### Your assignment:
Look below and pull out each line with the word "версия".

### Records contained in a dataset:
•••••
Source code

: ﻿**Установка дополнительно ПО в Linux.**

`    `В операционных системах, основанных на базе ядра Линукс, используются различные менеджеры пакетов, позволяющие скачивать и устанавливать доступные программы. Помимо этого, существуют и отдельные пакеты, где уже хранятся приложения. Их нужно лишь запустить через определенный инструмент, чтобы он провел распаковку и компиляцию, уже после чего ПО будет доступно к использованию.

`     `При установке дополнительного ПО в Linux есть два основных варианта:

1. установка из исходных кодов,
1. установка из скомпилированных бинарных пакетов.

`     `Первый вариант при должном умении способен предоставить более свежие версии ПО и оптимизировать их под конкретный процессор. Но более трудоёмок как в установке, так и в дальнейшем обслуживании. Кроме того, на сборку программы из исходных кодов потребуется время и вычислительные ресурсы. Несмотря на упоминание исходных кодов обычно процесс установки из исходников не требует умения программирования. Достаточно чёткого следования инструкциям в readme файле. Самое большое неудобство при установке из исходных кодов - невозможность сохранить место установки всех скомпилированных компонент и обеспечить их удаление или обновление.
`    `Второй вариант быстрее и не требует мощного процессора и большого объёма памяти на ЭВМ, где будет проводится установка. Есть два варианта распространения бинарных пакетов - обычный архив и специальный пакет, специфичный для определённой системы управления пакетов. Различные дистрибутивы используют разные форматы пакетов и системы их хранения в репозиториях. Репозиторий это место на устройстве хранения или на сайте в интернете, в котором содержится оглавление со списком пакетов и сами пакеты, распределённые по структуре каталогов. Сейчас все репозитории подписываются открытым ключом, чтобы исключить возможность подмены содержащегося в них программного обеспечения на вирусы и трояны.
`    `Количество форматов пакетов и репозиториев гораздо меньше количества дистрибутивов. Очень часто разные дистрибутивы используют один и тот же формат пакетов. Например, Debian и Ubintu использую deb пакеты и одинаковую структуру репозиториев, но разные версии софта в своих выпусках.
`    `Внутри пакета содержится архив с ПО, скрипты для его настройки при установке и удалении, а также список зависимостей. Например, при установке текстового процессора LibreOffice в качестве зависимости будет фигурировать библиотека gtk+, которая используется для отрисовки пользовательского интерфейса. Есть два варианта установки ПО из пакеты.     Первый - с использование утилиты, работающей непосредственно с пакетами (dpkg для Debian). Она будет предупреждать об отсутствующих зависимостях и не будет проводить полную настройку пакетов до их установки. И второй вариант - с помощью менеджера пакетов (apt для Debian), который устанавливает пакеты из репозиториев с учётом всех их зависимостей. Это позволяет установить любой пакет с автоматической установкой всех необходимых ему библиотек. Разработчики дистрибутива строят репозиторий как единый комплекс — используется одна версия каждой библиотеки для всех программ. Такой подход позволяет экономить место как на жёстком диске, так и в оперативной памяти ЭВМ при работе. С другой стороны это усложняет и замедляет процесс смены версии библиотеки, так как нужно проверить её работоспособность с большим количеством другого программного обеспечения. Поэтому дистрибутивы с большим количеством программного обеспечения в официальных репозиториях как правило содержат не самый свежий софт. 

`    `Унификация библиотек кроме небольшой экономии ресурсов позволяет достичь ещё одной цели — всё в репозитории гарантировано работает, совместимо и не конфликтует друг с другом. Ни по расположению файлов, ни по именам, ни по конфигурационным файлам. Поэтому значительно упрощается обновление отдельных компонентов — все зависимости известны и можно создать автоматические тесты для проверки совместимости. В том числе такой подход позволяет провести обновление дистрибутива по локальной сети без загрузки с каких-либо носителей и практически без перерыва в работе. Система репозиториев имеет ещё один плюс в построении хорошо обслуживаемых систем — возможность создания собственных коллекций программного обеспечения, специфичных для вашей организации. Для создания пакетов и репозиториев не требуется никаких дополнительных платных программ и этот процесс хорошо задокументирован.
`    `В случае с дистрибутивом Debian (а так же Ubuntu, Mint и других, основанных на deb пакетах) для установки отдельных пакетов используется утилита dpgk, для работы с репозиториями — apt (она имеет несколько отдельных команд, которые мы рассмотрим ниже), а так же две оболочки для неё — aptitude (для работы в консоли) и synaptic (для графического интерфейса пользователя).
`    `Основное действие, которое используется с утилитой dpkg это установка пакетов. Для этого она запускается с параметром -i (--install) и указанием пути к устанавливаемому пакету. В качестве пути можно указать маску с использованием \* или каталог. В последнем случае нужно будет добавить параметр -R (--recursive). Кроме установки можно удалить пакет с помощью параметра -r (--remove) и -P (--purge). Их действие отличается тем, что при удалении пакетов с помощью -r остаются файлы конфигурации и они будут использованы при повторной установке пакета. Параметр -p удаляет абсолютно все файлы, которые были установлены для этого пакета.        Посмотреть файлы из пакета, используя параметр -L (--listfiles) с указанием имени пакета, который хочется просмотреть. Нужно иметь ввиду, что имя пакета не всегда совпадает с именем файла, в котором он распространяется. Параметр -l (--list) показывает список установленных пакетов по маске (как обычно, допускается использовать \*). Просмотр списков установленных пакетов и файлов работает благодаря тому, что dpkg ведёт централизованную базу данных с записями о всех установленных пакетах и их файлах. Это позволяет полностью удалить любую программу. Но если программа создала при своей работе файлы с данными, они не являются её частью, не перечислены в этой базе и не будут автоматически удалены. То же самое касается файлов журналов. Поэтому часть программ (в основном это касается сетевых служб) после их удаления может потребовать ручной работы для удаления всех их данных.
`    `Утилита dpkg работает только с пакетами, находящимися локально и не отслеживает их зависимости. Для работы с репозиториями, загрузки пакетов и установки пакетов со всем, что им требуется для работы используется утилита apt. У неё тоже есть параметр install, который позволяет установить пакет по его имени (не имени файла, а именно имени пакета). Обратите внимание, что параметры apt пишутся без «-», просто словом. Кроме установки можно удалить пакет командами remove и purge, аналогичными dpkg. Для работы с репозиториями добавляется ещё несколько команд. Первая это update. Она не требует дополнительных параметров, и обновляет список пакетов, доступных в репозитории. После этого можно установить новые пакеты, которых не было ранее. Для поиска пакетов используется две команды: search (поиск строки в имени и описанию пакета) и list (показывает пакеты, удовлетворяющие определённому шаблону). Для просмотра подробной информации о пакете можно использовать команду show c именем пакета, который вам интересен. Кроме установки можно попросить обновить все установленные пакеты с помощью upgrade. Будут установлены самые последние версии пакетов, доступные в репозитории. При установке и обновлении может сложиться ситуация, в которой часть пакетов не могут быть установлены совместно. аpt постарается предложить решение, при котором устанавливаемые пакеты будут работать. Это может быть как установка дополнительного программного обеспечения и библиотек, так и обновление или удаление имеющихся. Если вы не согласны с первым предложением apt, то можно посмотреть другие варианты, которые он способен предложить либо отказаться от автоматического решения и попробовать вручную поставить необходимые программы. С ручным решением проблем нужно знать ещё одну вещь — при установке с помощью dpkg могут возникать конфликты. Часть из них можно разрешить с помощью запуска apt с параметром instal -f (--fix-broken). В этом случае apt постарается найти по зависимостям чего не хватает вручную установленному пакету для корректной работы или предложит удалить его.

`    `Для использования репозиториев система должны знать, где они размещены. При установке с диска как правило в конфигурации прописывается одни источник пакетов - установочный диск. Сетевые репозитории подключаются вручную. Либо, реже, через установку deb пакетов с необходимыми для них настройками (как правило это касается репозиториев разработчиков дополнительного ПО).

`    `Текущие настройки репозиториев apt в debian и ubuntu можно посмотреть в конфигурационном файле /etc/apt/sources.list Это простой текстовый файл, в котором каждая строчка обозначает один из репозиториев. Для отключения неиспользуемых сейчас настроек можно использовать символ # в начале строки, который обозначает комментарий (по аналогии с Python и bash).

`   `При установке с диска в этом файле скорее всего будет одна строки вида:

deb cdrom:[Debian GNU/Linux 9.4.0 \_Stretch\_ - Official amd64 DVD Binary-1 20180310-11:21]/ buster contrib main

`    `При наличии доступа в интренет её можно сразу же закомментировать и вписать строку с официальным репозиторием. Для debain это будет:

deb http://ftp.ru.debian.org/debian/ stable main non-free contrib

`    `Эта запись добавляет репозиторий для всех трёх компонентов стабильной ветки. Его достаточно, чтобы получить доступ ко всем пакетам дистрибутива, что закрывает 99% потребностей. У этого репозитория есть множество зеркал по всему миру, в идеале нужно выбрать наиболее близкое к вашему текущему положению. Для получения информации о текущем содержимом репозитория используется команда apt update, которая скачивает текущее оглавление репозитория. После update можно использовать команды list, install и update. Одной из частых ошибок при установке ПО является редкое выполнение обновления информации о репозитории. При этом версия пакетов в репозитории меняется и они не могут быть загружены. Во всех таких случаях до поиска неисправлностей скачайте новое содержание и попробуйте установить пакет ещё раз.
•••••
### Response:
`    `Внутри пакета содержится архив с ПО, скрипты для его настройки при установке и удалении, а также список зависимостей. Например, при установке текстового процессора LibreOffice в качестве зависимости будет фигурировать библиотека gtk+, которая используется для отрисовки пользовательского интерфейса. Есть два варианта установки ПО из пакеты.     Первый - с использование утилиты, работающей непосредственно с пакетами (dpkg для Debian). Она будет предупреждать об отсутствующих зависимостях и не будет проводить полную настройку пакетов до их установки. И второй вариант - с помощью менеджера пакетов (apt для Debian), который устанавливает пакеты из репозиториев с учётом всех их зависимостей. Это позволяет установить любой пакет с автоматической установкой всех необходимых ему библиотек. Разработчики дистрибутива строят репозиторий как единый комплекс — используется одна версия каждой библиотеки для всех программ. Такой подход позволяет экономить место как на жёстком диске, так и в оперативной памяти ЭВМ при работе. С другой стороны это усложняет и замедляет процесс смены версии библиотеки, так как нужно проверить её работоспособность с большим количеством другого программного обеспечения. Поэтому дистрибутивы с большим количеством программного обеспечения в официальных репозиториях как правило содержат не самый свежий софт. 
`    `Эта запись добавляет репозиторий для всех трёх компонентов стабильной ветки. Его достаточно, чтобы получить доступ ко всем пакетам дистрибутива, что закрывает 99% потребностей. У этого репозитория есть множество зеркал по всему миру, в идеале нужно выбрать наиболее близкое к вашему текущему положению. Для получения информации о текущем содержимом репозитория используется команда apt update, которая скачивает текущее оглавление репозитория. После update можно использовать команды list, install и update. Одной из частых ошибок при установке ПО является редкое выполнение обновления информации о репозитории. При этом версия пакетов в репозитории меняется и они не могут быть загружены. Во всех таких случаях до поиска неисправлностей скачайте новое содержание и попробуйте установить пакет ещё раз.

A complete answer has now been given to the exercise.